The very first thing you can do is use less. Choose products that are refillable, or items that use less non-recyclable materials. Have a look if what you purchase is biodegradable and be conscious in your decisions.

Buy cheap means you buy twice. Instead, always opt for good quality. It’s easy as a student to buy the cheapest item, sometimes you have no choice. When you buy a bag for life, sure it costs 50p but it will serve you for years. You can also grab a snazzy tote bag or use your rucsac rather than the cheapest bag at Tesco.

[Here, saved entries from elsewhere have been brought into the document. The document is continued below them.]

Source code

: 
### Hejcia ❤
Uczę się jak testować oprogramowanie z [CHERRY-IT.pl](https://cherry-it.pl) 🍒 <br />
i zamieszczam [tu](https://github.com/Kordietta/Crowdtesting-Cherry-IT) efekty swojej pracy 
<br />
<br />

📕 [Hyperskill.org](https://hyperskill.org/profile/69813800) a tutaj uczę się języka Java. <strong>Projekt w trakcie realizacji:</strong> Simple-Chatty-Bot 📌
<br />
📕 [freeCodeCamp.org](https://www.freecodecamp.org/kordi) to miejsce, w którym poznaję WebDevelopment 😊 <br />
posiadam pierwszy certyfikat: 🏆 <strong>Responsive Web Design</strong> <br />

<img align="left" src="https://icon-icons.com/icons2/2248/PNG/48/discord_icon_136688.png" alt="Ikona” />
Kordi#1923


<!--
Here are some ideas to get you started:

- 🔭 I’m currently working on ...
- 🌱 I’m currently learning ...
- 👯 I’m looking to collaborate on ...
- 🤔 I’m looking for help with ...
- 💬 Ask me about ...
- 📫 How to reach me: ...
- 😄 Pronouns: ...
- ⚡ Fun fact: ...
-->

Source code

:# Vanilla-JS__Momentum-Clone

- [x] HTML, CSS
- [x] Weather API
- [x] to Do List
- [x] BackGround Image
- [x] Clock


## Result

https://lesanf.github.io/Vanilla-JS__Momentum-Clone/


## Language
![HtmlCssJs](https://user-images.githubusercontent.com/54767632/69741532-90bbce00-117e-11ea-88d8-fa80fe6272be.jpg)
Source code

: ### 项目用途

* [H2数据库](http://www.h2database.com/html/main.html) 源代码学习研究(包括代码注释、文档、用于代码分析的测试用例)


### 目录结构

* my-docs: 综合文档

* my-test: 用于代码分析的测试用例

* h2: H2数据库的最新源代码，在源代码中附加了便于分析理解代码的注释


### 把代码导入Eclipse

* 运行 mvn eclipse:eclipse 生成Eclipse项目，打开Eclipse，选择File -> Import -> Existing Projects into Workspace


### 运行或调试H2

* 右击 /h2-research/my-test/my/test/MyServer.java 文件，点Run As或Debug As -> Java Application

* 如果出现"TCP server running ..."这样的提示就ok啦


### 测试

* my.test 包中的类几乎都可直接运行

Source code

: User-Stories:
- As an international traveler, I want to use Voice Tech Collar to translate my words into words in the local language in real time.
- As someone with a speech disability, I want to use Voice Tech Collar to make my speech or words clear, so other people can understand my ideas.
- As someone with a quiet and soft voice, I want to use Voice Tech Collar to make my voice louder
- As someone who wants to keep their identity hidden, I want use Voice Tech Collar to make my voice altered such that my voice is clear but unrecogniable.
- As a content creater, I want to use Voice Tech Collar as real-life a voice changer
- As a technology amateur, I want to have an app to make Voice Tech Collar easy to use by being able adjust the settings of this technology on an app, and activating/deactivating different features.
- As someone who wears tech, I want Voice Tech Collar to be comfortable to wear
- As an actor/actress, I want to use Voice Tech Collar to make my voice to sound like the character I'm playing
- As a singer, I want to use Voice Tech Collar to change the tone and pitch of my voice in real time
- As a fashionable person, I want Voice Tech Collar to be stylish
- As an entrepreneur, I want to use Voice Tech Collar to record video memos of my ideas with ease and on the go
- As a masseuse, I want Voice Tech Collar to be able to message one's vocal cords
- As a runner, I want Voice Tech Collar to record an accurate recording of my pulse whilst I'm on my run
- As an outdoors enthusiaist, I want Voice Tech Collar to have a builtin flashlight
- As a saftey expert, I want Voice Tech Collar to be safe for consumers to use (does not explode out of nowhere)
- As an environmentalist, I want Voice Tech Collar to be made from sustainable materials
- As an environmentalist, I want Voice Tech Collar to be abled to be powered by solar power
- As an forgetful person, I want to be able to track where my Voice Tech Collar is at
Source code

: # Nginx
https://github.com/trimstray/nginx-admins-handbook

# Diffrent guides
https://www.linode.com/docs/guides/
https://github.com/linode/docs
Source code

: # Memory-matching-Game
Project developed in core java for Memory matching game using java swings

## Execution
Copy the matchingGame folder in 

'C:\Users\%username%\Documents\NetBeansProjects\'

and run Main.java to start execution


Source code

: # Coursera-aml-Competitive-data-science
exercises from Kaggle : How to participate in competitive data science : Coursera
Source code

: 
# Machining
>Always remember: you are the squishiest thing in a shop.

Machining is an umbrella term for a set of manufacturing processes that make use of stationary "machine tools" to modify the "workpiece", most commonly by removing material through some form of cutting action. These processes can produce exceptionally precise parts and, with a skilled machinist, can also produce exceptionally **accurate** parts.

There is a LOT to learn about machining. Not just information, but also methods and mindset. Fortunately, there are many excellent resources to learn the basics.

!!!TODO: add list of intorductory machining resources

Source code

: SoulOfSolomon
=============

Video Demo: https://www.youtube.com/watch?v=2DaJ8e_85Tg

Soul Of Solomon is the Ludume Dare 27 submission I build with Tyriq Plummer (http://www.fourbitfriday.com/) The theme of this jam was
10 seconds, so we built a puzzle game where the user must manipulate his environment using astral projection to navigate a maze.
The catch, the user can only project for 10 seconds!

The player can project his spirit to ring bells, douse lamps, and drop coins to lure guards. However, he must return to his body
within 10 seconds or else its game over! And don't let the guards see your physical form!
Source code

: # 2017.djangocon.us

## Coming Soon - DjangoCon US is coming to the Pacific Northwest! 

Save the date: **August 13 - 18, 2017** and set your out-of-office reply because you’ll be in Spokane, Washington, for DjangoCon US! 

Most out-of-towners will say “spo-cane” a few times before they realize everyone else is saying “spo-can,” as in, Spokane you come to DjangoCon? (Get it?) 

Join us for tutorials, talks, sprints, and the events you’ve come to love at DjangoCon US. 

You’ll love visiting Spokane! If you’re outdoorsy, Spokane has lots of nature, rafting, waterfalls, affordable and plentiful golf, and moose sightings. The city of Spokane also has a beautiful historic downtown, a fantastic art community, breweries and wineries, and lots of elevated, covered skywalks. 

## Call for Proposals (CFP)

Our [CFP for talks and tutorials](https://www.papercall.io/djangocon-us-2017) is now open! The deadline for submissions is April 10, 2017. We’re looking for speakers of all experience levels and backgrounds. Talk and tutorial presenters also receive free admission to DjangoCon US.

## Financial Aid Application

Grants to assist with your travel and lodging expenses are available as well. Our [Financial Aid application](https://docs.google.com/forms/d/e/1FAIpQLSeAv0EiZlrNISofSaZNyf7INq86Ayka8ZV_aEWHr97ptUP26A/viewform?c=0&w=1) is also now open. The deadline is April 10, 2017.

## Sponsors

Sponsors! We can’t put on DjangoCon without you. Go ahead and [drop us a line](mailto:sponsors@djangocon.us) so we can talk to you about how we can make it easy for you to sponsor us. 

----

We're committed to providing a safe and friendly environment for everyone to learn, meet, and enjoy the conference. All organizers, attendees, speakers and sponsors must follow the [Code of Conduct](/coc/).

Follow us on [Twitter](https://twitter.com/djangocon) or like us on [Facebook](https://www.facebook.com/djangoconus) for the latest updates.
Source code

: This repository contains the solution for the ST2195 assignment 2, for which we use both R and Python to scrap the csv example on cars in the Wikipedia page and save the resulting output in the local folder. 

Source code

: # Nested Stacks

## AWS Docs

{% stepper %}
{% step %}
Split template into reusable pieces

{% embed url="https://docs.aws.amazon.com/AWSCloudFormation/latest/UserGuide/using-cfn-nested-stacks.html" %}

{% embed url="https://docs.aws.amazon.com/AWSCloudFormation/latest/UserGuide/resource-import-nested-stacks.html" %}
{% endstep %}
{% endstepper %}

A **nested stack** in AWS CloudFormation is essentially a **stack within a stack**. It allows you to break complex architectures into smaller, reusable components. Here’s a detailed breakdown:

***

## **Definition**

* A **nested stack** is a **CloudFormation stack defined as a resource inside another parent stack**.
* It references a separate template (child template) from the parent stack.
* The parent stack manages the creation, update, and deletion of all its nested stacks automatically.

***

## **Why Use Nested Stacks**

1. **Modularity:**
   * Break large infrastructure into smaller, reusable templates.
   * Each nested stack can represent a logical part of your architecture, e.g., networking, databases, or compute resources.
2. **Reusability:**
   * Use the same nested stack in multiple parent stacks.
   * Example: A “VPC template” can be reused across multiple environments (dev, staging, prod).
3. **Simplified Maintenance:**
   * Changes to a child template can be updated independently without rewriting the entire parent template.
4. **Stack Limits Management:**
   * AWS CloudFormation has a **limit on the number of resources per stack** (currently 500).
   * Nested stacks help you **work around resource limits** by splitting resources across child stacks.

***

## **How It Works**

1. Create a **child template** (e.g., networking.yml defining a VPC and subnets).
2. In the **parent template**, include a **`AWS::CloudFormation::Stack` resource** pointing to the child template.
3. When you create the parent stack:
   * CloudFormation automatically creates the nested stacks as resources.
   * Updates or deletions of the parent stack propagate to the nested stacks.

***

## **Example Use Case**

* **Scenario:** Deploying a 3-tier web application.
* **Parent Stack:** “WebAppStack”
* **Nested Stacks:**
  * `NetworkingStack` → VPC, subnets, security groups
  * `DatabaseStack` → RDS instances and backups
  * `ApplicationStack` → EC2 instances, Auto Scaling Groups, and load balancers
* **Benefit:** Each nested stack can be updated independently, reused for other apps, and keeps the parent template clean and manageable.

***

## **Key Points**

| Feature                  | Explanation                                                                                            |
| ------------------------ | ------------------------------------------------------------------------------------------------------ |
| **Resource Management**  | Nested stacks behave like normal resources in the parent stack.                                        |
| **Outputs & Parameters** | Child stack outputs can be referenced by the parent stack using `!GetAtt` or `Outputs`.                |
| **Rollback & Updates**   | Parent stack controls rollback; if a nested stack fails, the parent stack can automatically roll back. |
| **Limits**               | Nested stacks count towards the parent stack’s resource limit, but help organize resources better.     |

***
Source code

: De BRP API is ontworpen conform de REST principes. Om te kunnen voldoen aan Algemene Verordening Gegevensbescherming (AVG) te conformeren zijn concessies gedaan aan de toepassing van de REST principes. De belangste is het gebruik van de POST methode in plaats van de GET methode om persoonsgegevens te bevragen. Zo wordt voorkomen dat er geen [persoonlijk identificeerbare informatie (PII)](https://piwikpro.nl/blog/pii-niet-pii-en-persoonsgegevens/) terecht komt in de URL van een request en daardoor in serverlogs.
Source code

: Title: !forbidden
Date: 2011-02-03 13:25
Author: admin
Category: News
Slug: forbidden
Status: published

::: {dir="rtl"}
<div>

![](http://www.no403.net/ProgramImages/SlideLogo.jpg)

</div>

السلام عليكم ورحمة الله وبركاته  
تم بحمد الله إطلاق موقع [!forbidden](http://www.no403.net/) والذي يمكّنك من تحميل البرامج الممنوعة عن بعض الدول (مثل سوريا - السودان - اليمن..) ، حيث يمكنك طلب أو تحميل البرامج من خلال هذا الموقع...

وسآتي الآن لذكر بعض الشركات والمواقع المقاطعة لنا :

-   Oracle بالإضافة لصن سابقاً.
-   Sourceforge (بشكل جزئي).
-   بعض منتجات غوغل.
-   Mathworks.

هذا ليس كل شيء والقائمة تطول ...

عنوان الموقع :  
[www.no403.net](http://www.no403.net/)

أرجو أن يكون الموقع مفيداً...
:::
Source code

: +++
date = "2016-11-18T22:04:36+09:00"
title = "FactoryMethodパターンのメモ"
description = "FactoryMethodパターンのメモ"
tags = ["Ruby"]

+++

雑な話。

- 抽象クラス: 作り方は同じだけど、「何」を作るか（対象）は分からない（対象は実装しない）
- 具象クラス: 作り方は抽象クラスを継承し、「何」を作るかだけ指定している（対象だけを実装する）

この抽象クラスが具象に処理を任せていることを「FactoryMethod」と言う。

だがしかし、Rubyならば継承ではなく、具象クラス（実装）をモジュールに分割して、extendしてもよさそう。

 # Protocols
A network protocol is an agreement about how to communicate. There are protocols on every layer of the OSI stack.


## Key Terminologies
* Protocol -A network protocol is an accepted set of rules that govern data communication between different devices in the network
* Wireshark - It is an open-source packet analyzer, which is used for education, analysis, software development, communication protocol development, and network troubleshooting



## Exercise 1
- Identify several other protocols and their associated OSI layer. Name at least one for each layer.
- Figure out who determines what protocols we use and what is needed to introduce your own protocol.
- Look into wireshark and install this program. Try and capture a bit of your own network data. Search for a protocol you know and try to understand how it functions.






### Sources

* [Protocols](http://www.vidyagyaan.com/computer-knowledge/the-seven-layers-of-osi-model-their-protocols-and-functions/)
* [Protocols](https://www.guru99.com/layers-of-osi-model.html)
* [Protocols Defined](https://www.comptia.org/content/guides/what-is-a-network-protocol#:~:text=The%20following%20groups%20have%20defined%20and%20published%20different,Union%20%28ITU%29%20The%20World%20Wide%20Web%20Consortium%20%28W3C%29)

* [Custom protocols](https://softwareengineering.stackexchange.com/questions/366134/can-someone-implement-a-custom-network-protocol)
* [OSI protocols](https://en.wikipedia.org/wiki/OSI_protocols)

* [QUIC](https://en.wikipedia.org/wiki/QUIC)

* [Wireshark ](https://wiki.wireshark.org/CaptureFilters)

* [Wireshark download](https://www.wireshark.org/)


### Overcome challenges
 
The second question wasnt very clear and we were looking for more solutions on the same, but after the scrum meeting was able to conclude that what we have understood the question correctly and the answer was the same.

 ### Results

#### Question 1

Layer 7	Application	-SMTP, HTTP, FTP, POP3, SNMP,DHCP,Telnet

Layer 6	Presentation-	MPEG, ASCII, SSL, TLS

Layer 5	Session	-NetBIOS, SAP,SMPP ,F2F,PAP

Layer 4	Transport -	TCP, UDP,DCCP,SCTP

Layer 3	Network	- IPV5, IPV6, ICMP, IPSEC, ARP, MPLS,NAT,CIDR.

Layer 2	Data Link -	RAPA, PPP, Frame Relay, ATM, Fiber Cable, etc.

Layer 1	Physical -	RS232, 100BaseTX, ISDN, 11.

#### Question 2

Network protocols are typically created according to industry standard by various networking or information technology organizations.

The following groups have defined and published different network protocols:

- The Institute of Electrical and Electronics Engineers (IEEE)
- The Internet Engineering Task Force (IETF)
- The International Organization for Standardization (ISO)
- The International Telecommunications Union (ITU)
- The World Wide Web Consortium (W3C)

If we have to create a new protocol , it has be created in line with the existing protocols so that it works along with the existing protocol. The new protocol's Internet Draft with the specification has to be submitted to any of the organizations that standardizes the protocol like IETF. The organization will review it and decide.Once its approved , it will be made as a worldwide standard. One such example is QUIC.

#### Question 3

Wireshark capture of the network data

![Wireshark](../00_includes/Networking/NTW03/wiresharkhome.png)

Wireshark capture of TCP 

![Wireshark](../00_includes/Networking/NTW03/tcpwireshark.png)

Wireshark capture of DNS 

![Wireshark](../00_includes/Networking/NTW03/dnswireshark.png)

Another tip: try not to get caught out in the need to buy water, instead purchase a re-usable bottle.

Allocating Your Items

Here’s the breakdown of what kinds of things should go in each bin, depending on the colour.

Blue: Recyclable Waste

e.g. Paper, cardboard, food and drink cartons/tins, plastic bottles, glass bottles and jars

Brown: Garden & Food Waste

e.g. Grass cuttings, prunings, leaves, flowers, meat and bones, egg shells, cooked and uncooked food, teabags

Green/Grey: Non Recyclable Waste

e.g. General refuse and pet waste, plastic bags, polystyrene, light bulbs, nappies, glassware

Re-Use

Here are a few ways you can find another use for resources and materials that otherwise would’ve been disposed of:

– Find a new purpose for glass, plastic and cardboard.

– Supply artists with creative materials that you don’t use to be made into something permanent.

– Convert old sheets, towels and clothing into washing rags.

– Any old furniture you don’t want can be disassembled for its wood, which is handy for any DIY lovers.